Combiner avec des étapes gourmandes façon marché Nishiki
La scène gastronomique propre à Nara n’égale pas celle du marché Nishiki de Kyoto en ampleur, mais la même approche du grignotage — petits étals, bouchées rapides, aucun engagement à s’asseoir — fonctionne bien à Naramachi, juste au sud du parc, après une matinée daims-et-temple. Le guide du marché Nishiki, écrit principalement pour Kyoto, est une référence utile pour ce format si vous construisez un état d’esprit de grignotage dans une journée à Nara plutôt qu’un déjeuner assis formel.
Questions fréquentes sur le parc de Nara
L’entrée au parc de Nara est-elle gratuite ?
Oui, le parc lui-même n’a ni droit d’entrée ni portail — c’est un espace public ouvert. Les temples qu’il contient (Todai-ji, le sanctuaire intérieur de Kasuga Taisha, le musée de Kofuku-ji) facturent des entrées séparées.
Est-il sûr de nourrir les cerfs ?
Généralement oui, et c’est le principal attrait du parc, mais ce sont des animaux sauvages — tendez les galettes rapidement plutôt que de les taquiner, et prenez des précautions supplémentaires autour des femelles avec des faons en fin de printemps ou pendant la saison du rut en automne, quand les cerfs peuvent être plus défensifs ou assertifs.

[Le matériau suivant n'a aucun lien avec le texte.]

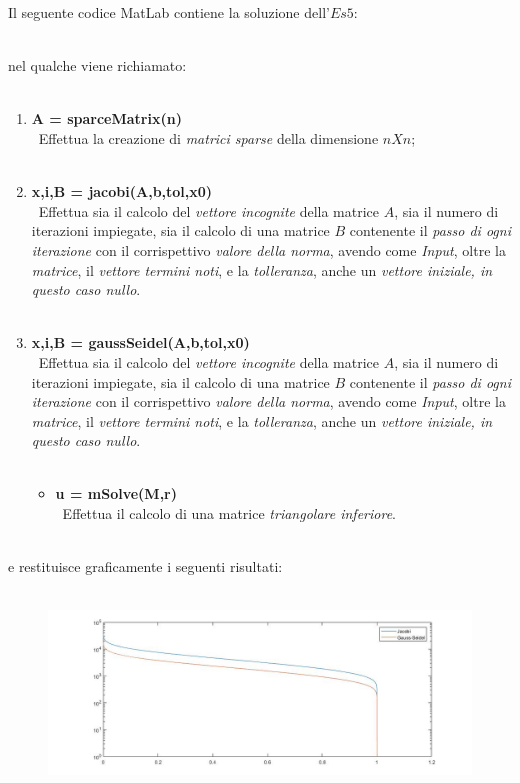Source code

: Il seguente codice MatLab contiene la soluzione dell'$Es 5$:\\\
	
nel qualche viene richiamato:\\\
	\begin{enumerate}
		\item \textbf{A = sparceMatrix(n)}\\\
			Effettua la creazione di \textit{matrici sparse} della dimensione $nXn$;\\\
		\item \textbf{x,i,B = jacobi(A,b,tol,x0)}\\\
			Effettua sia il calcolo del \textit{vettore incognite} della matrice $A$, sia il numero di iterazioni impiegate, sia il calcolo di una matrice $B$ contenente il \textit{passo di ogni iterazione} con il corrispettivo \textit{valore della norma}, avendo come \textit{Input}, oltre la \textit{matrice}, il \textit{vettore termini noti}, e la \textit{tolleranza}, anche un \textit{vettore iniziale, in questo caso nullo}.\\\
		\item \textbf{x,i,B = gaussSeidel(A,b,tol,x0)}\\\
			Effettua sia il calcolo del \textit{vettore incognite} della matrice $A$, sia il numero di iterazioni impiegate, sia il calcolo di una matrice $B$ contenente il \textit{passo di ogni iterazione} con il corrispettivo \textit{valore della norma}, avendo come \textit{Input}, oltre la 	\textit{matrice}, il \textit{vettore termini noti}, e la \textit{tolleranza}, anche un \textit{vettore iniziale, in questo caso nullo}.\\\
		\begin{itemize}
			\item \textbf{u = mSolve(M,r)}\\\
				Effettua il calcolo di una matrice \textit{triangolare inferiore}.\\\
		\end{itemize}
	\end{enumerate}
e restituisce graficamente i seguenti risultati:\\\
	\begin{figure}[H]
		\includegraphics[width=\textwidth]{Plot/Cap_6_Es_5}
	\end{figure}
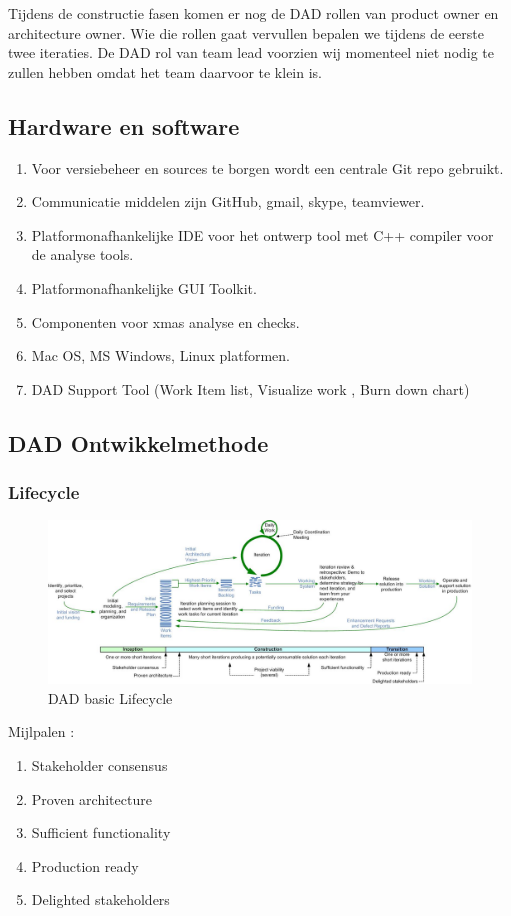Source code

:  Tijdens de constructie fasen komen er nog de DAD rollen van product owner en architecture owner.
 Wie die rollen gaat vervullen bepalen we tijdens de eerste twee iteraties.
 De DAD rol van team lead voorzien wij momenteel niet nodig te zullen hebben omdat het team daarvoor
 te klein is.


\subsection{Hardware en software}
\begin{enumerate}
	\item Voor versiebeheer en sources te borgen wordt een centrale Git repo gebruikt.
	\item Communicatie middelen zijn GitHub, gmail, skype,  teamviewer.
	\item Platformonafhankelijke IDE voor het ontwerp tool met C++ compiler voor de analyse tools.
	\item Platformonafhankelijke GUI Toolkit.
	\item Componenten voor xmas analyse en checks.
	\item Mac OS,  MS Windows, Linux platformen.
	\item DAD Support Tool (Work Item list, Visualize work , Burn down chart)
\end{enumerate}


\subsection{DAD Ontwikkelmethode}
\subsubsection{Lifecycle}

\begin{figure}[h]
  \includegraphics[width=1.0\textwidth]{dadLifecycleUP2}
  \caption{DAD basic Lifecycle}
\end{figure}
Mijlpalen :
\begin{enumerate}
\item Stakeholder consensus
\item Proven architecture
\item Sufficient functionality
\item Production ready
\item Delighted stakeholders
\end{enumerate}


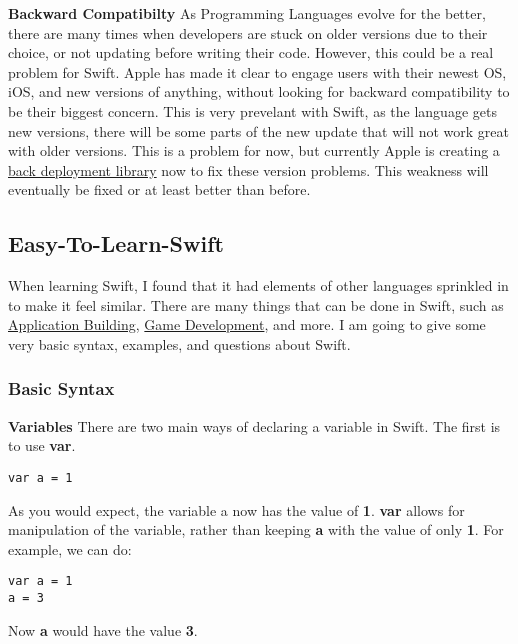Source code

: \documentclass{article}
\theoremstyle{theorem}
\theoremstyle{definition}
\theoremstyle{remark}
\begin{document}
\noindent\textbf{Backward Compatibilty}\newline
As Programming Languages evolve for the better, there are many times when developers are stuck on older versions due to their choice, or not updating before writing their code. However, this could be a real problem for Swift. Apple has made it clear to engage users with their newest OS, iOS, and new versions of anything, without looking for backward compatibility to be their biggest concern. This is very prevelant with Swift, as the language gets new versions, there will be some parts of the new update that will not work great with older versions. This is a problem for now, but currently Apple is creating a \href{https://medium.com/@carlos.banos85/swift-5-5-concurrency-backward-compatibility-884fd9c284da}{back deployment library} now to fix these version problems. This weakness will eventually be fixed or at least better than before.

\subsection{Easy-To-Learn-Swift}
When learning Swift, I found that it had elements of other languages sprinkled in to make it feel similar. There are many things that can be done in Swift, such as \href{https://www.airpair.com/swift/building-swift-app-tutorial}{Application Building}, \href{https://caiocnoronha.medium.com/games-in-swift-88a72e441537}{Game Development}, and more. I am going to give some very basic syntax, examples, and questions about Swift.

\subsubsection{Basic Syntax}
\textbf{Variables}\newline
\noindent There are two main ways of declaring a variable in Swift. The first is to use \textbf{var}.
\begin{verbatim}
var a = 1
\end{verbatim}
\noindent As you would expect, the variable a now has the value of \textbf{1}. \textbf{var} allows for manipulation of the variable, rather than keeping \textbf{a} with the value of only \textbf{1}. For example, we can do:
\begin{verbatim}
var a = 1
a = 3
\end{verbatim}

\noindent Now \textbf{a} would have the value \textbf{3}. 
\end{document}

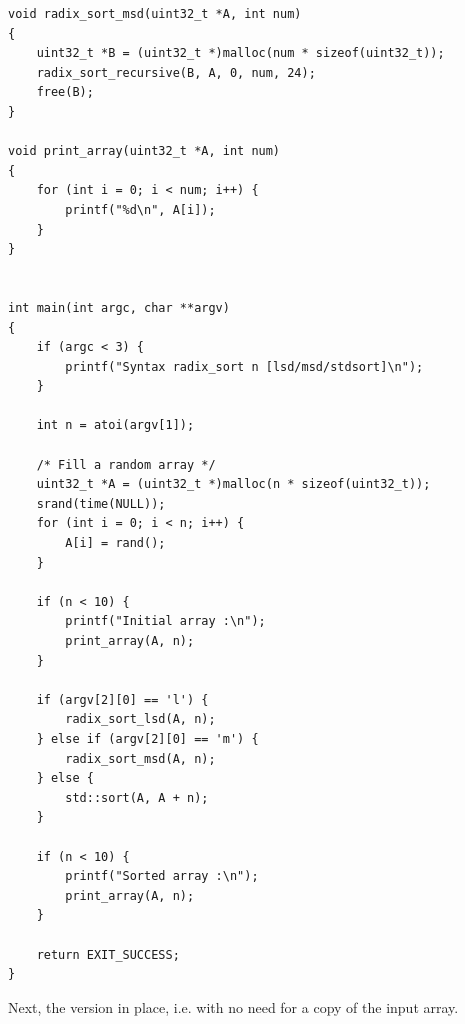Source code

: \documentclass[12pt]{article}
\theoremstyle{plain}
\theoremstyle{remark}
\begin{document}
\begin{lstlisting}[style=C]
void radix_sort_msd(uint32_t *A, int num)
{
	uint32_t *B = (uint32_t *)malloc(num * sizeof(uint32_t));
	radix_sort_recursive(B, A, 0, num, 24);
	free(B);
}

void print_array(uint32_t *A, int num)
{
	for (int i = 0; i < num; i++) {
		printf("%d\n", A[i]);
	}
}


int main(int argc, char **argv)
{
	if (argc < 3) {
		printf("Syntax radix_sort n [lsd/msd/stdsort]\n");
	}

	int n = atoi(argv[1]);

	/* Fill a random array */
	uint32_t *A = (uint32_t *)malloc(n * sizeof(uint32_t));
	srand(time(NULL));
	for (int i = 0; i < n; i++) {
		A[i] = rand();
	}

	if (n < 10) {
		printf("Initial array :\n");
		print_array(A, n);
	}

	if (argv[2][0] == 'l') {
		radix_sort_lsd(A, n);
	} else if (argv[2][0] == 'm') {
		radix_sort_msd(A, n);
	} else {
		std::sort(A, A + n);
	}

	if (n < 10) {
		printf("Sorted array :\n");
		print_array(A, n);
	}

	return EXIT_SUCCESS;
}
\end{lstlisting}

Next, the version in place, i.e. with no need for a copy of the input array.
\end{document}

Combien de cerfs vivent dans le parc de Nara ?
Environ 1 200 cerfs sika sauvages, protégés comme monument naturel depuis 1957 et considérés dans la tradition shinto locale comme des messagers des dieux.
Quel est le meilleur moment de la journée pour visiter le parc de Nara ?
Avant 9h pour des rencontres plus calmes avec les cerfs, une lumière plus douce pour la photographie, et une foule plus clairsemée. Les cerfs sont aussi plus actifs pendant les heures fraîches du matin que pendant un après-midi d’été chaud, quand beaucoup se réfugient à l’ombre.
Le parc de Nara convient-il aux jeunes enfants ?
Généralement oui — il est plat, ouvert, et centré sur une activité engageante, mais la surveillance compte car les jeunes enfants tenant de la nourriture sont les visiteurs que les cerfs approchent le plus insistamment. Tendre les galettes rapidement plutôt que de laisser les enfants les agiter évite la plupart des petits incidents.
Comment se rendre au parc de Nara depuis Osaka ?
L’express limité de la ligne Kintetsu Nara depuis Namba jusqu’à la gare de Kintetsu-Nara prend environ 35 minutes et dépose à cinq minutes à pied du parc. Le service rapide de la ligne JR Yamatoji depuis la gare d’Osaka jusqu’à la gare de JR Nara prend environ 45 minutes, avec 15-20 minutes de marche ou un court trajet en bus jusqu’au parc depuis là.